Source data below:

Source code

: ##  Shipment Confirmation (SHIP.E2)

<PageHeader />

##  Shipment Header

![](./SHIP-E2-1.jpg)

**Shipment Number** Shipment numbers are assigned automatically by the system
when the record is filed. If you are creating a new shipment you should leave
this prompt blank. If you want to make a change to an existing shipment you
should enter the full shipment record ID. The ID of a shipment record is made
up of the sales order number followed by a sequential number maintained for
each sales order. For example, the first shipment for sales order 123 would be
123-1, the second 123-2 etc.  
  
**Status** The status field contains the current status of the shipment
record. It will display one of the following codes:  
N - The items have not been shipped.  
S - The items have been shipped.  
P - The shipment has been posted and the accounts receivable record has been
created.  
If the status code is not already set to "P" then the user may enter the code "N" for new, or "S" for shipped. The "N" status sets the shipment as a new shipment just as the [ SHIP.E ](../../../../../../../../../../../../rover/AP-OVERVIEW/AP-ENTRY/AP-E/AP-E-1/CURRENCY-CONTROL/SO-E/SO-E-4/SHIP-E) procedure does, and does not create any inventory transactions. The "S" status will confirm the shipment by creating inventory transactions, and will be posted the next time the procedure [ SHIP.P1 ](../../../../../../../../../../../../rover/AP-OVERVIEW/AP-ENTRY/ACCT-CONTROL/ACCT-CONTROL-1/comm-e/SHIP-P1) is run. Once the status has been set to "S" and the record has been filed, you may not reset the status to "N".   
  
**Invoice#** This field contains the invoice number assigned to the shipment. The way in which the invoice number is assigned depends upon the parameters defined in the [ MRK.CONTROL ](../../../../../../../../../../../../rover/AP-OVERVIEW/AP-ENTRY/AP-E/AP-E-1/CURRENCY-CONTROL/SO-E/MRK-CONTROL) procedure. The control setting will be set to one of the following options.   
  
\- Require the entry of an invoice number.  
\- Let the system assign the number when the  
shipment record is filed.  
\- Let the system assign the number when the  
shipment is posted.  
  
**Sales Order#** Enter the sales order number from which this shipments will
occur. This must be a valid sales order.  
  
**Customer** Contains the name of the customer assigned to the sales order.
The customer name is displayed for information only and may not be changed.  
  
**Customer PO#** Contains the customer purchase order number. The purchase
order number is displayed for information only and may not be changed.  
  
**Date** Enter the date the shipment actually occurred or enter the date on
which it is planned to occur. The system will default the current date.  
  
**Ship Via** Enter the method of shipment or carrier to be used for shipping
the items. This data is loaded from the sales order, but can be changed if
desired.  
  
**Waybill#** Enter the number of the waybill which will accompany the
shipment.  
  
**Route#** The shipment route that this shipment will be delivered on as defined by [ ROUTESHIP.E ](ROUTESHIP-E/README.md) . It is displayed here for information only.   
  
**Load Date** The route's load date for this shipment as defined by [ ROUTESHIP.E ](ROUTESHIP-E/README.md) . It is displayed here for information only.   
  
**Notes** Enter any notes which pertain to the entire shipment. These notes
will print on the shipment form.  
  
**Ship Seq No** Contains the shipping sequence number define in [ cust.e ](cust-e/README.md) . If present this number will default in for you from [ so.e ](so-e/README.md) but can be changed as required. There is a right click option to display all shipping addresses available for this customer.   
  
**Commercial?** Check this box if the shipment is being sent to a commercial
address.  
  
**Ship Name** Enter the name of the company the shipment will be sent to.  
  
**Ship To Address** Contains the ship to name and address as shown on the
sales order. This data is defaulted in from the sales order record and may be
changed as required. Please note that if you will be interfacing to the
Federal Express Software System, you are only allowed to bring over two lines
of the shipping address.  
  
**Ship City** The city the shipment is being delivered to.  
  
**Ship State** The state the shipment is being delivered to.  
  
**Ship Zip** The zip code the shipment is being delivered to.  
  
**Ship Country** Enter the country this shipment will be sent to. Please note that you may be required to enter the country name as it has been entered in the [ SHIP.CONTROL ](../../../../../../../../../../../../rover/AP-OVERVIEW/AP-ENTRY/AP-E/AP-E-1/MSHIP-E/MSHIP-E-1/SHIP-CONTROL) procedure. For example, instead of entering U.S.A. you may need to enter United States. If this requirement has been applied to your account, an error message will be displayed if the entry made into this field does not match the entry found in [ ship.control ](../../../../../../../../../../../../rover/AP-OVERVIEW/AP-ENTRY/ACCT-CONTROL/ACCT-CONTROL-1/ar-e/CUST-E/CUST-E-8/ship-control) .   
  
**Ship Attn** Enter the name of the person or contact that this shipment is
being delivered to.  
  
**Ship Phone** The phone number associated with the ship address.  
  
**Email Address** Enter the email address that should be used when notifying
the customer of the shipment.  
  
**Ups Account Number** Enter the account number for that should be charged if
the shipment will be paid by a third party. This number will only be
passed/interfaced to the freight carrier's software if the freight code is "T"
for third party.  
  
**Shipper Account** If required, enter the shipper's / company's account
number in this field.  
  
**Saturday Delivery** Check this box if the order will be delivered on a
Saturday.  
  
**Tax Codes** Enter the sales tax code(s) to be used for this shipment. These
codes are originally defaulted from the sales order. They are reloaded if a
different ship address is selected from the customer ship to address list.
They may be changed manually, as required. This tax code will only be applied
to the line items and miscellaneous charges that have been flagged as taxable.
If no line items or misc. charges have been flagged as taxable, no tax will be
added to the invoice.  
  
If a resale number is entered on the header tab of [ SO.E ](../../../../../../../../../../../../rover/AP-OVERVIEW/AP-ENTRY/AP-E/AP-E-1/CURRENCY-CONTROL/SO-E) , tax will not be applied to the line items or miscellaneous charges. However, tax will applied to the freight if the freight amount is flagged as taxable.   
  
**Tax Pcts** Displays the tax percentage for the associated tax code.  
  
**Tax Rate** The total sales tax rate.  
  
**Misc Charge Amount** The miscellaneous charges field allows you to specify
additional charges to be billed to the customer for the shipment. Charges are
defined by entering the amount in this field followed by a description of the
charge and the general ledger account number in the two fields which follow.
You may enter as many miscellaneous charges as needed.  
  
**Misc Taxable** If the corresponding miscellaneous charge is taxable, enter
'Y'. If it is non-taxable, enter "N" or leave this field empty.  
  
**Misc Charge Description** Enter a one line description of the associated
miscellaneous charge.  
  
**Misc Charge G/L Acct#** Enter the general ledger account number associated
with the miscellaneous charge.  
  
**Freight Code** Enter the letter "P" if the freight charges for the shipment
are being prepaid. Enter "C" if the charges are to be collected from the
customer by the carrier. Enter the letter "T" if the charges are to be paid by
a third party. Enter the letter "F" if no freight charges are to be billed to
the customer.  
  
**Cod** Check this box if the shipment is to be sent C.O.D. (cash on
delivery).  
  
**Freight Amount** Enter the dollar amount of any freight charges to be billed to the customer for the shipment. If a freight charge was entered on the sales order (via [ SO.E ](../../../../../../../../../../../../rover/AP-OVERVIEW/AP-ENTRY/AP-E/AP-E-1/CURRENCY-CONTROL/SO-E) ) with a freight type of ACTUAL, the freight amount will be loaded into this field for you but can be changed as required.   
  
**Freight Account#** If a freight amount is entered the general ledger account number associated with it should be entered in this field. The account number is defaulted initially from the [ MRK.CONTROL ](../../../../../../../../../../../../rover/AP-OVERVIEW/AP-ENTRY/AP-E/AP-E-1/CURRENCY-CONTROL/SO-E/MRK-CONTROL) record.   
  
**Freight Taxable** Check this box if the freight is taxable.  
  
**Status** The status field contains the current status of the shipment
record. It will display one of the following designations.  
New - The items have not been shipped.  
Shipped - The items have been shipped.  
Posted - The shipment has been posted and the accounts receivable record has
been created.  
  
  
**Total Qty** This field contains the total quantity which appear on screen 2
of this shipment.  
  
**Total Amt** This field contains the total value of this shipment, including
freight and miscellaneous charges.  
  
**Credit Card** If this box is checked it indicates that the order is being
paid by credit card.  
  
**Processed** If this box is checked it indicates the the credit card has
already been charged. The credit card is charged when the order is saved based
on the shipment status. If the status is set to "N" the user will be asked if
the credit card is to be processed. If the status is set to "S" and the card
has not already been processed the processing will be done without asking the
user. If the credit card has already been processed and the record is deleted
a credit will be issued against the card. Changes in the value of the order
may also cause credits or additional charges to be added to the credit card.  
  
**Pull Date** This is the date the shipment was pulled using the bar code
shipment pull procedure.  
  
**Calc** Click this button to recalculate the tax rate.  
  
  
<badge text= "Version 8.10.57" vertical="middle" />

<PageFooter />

End of Source data.

Work order |
Give back exactly the lines above, from the line containing "shown on the" through the line containing "code the shipment is being delivered to.", with both end lines and nothing more.

Your solution |
**Ship To Address** Contains the ship to name and address as shown on the
sales order. This data is defaulted in from the sales order record and may be
changed as required. Please note that if you will be interfacing to the
Federal Express Software System, you are only allowed to bring over two lines
of the shipping address.  
  
**Ship City** The city the shipment is being delivered to.  
  
**Ship State** The state the shipment is being delivered to.  
  
**Ship Zip** The zip code the shipment is being delivered to.  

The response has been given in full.